Différentes méthodes d'extraction pourraient affecter les microstructures des polysaccharides48,49, la morphologie et les structures de HNCP3 et UNCP4 ont été observées par SEM et AFM (Fig. 4) dans cet article. À la résolution de 100 μm, la surface de HNCP3 était lisse et irrégulièrement dentelée avec une connexion filamenteuse et en forme de feuille (Fig. 4A), et UNCP4 présentait la surface lisse et uniforme la plus élevée avec la structure prononcée des vides en nid d'abeille et hélicoïdale ( Fig. 4B), qui indiquait que les changements entre les deux polysaccharides pourraient être dus au long temps de chauffage, à la température élevée et à l'effet de cavitation provoqué par les vibrations ultrasonores. Ces résultats étaient similaires aux résultats précédemment rapportés selon lesquels les EAU avaient un effet plus drastique sur la microstructure des polysaccharides50.

Micrographies électroniques à balayage de la commune de Nostoc : images MEB de HNCP3 et UNCP4 obtenues au microscope JSM-7001E dans la barre d'échelle de 100 p. m (A) et 10 p. m (B); (C, D) Micrographies à force atomique de HNCP3 et UNCP4 obtenues en mode tapping en utilisant un instrument Multimode 8 (Bruker, USA).

Pour observer davantage les structures fines de HNCP3 et UNCP4, l'AFM a été utilisé pour l'observation morphologique. Comme le montre la figure 4C, D, les molécules HNCP3 et UNCP4 étaient ellipsoïdales. Les molécules UNCP4 étaient lâches et uniformes en taille et en forme, et la longueur horizontale des molécules était de 226,56 nm avec une hauteur verticale de 7,126 nm. Par rapport à UNCP4, les molécules HNCP3 présentaient différentes tailles et formes avec un grand nombre de micelles sphériques et une petite quantité de dispersion, et la longueur horizontale des molécules était de 101,56 nm avec une hauteur verticale de 13,961 nm. Selon les résultats ci-dessus, nous pourrions supposer que l'agrégation moléculaire existait dans UNCP4 et que ses unités structurelles pourraient se ramifier et s'enchevêtrer les unes avec les autres. L'analyse SEM et AFM a fourni des preuves solides de l'amélioration de l'efficacité de l'extraction des polysaccharides par les EAU.

Divers mécanismes d'anti-oxydation ont été rapportés, notamment la suppression de l'initiation de la chaîne, la chélation des ions métalliques, la décomposition des peroxydes et le piégeage des radicaux51,52. Cependant, le mécanisme d'action des activités antioxydantes de HNCP3 et UNCP4 restait incertain.
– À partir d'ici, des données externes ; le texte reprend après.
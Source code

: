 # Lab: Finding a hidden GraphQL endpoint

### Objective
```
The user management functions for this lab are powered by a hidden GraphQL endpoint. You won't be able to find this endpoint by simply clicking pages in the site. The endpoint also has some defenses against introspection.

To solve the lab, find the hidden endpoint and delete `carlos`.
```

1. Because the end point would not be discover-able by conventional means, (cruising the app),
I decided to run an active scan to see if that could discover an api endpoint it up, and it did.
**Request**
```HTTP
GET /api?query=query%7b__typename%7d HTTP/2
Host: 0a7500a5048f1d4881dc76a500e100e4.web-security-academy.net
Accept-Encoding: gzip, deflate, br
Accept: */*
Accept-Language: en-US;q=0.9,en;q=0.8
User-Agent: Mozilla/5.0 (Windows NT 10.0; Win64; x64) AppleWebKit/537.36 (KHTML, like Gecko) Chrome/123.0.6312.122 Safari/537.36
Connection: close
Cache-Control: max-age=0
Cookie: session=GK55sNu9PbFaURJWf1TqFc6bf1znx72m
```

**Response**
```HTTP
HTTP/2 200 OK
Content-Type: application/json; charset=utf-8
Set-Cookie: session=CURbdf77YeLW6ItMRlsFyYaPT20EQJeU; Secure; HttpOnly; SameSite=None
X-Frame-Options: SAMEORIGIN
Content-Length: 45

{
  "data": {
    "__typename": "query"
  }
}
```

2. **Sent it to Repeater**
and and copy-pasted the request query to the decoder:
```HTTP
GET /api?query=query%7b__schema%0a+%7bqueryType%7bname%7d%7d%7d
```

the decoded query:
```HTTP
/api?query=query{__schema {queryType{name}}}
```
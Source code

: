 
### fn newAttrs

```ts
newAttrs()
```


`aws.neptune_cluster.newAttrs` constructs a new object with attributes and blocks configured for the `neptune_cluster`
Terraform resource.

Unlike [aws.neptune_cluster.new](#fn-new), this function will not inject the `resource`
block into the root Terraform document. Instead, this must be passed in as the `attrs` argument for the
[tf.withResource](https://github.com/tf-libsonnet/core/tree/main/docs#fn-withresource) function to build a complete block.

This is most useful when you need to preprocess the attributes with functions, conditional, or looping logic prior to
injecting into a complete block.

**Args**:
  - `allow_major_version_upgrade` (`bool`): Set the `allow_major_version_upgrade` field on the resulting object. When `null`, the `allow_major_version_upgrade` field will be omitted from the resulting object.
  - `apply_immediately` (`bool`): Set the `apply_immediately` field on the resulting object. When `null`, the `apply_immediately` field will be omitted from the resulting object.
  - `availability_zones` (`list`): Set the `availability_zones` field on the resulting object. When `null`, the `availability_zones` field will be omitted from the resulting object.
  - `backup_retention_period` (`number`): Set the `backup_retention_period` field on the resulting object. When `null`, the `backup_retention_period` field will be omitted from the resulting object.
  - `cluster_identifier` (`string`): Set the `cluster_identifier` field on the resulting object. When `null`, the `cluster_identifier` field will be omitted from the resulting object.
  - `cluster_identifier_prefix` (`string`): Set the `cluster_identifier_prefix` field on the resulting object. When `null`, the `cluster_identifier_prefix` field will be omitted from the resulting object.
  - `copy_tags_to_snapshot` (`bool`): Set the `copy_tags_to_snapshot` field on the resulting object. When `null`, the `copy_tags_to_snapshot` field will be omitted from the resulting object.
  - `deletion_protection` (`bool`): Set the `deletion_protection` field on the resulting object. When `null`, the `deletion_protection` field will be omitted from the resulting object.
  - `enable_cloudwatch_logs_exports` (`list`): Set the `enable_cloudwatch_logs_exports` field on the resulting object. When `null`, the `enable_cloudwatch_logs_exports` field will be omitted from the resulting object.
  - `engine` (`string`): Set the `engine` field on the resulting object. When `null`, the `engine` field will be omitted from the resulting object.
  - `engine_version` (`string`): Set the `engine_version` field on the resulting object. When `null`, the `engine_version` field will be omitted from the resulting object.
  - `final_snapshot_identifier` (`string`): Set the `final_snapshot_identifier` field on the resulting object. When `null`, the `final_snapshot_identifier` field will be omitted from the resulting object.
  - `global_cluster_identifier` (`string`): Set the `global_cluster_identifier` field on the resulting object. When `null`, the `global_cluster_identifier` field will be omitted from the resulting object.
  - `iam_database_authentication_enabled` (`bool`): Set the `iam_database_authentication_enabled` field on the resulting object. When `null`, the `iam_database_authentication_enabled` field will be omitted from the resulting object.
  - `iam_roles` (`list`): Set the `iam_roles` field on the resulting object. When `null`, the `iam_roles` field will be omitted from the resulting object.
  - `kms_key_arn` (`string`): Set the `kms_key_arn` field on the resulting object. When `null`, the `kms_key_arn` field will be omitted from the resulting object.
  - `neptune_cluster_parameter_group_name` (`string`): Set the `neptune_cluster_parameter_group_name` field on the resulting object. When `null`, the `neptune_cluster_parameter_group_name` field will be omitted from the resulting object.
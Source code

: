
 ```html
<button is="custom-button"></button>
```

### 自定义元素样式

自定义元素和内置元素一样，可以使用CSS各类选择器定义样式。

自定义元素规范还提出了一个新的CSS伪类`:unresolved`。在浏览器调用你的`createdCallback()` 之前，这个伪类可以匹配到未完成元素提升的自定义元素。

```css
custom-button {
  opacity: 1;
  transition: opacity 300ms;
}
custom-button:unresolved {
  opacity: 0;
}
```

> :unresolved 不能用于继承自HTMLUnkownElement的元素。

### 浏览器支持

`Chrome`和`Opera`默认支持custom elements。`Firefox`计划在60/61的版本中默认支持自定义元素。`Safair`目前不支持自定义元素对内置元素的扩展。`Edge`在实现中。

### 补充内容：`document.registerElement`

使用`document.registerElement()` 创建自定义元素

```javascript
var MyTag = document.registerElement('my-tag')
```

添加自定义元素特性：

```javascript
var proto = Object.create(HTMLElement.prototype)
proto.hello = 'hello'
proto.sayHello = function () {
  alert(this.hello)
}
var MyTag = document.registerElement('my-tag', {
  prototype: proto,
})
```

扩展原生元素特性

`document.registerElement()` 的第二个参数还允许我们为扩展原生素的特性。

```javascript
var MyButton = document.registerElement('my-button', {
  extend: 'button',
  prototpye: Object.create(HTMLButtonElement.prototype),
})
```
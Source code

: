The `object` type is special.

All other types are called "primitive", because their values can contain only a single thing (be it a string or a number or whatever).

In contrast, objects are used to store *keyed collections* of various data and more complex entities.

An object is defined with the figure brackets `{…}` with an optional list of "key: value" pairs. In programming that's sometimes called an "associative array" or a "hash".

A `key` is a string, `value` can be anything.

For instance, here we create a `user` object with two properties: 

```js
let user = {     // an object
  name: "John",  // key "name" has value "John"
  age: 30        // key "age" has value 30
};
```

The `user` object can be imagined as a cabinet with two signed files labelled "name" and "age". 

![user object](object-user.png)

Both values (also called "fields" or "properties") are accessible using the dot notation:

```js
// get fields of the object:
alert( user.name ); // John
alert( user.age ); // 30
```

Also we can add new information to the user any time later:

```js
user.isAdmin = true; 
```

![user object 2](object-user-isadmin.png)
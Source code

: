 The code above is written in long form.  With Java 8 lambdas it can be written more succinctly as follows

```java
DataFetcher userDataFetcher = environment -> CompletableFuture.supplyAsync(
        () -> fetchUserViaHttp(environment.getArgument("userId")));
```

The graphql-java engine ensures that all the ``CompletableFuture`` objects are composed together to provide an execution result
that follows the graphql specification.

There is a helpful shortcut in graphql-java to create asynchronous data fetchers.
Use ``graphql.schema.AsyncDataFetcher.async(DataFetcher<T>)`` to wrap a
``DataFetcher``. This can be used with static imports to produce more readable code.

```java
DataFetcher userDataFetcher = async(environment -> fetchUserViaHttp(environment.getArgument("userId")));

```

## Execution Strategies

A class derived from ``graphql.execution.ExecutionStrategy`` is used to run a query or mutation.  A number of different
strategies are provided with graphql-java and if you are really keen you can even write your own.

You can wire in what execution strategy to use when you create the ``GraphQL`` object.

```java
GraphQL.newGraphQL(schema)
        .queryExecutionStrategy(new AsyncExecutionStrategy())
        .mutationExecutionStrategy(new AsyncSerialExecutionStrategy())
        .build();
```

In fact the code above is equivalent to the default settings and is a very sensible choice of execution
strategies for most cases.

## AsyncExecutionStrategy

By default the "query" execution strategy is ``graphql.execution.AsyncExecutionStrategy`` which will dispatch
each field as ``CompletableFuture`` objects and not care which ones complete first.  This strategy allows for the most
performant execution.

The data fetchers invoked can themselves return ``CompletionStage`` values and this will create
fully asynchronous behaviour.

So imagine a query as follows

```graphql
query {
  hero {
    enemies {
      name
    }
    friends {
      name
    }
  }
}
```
Les activités antioxydantes de HNCP3 et UNCP4 ont été estimées et présentées à la Fig. 5, à savoir que les taux de nettoyage des radicaux libres augmentaient progressivement avec l'augmentation des concentrations des échantillons. La figure 5A montre les activités de piégeage de HNCP3 et UNCP4 sur le radical DPPH· comparé à Vc. Parmi tous les échantillons, la solution de contrôle positif Vc avait le taux de clairance le plus élevé, atteignant le maximum de 95,41 % à la concentration de 0,2 mg/mL. UNCP4 présentait également une capacité de piégeage relativement plus forte (52,72 %) que HNCP3 (40,21 %) à la concentration de 1,0 mg/mL. Les résultats de l'élimination des radicaux anion superoxyde par HNCP3 et UNCP4 ont été présentés sur la figure 5B. La capacité de piégeage a augmenté de manière significative avec l'augmentation de la concentration de 0,2 à 1,0 mg/mL, et les taux de clairance maximum de HNCP3 et UNCP4 à 1,0 mg/mL étaient de 30,12 % et 26,02 % respectivement. La figure 5C a montré les effets de HNCP3 et UNCP4 sur le piégeage ·OH, les taux de clairance les plus élevés atteignant respectivement 22,71 % et 26,70 %, qui étaient significativement inférieurs à l'effet de piégeage de Vc sur les radicaux hydroxyles. Des études antérieures ont rapporté que l'effet de piégeage du polysaccharide brut (HRSA) de N. commune sur HO·pourrait atteindre 92,71 % avec une concentration de 10 mg/mL53. Les mécanismes de l'action antioxydante de HNCP3 et UNCP4 pourraient être la capacité de la molécule à fournir des atomes d'hydrogène aux radicaux libres, mettant ainsi fin aux réactions en chaîne des radicaux libres et convertissant les radicaux libres en produits inoffensifs15,54. Dans cet article, HNCP3 et UNCP4 ont montré différentes activités antioxydantes, qui ont été attribuées à leurs rapports de composition de monosaccharides et à leurs liaisons de chaîne latérale. De plus, les ondes ultrasonores pourraient dégrader de manière appropriée les polysaccharides de poids moléculaire élevé et modifier leurs activités antioxydantes55.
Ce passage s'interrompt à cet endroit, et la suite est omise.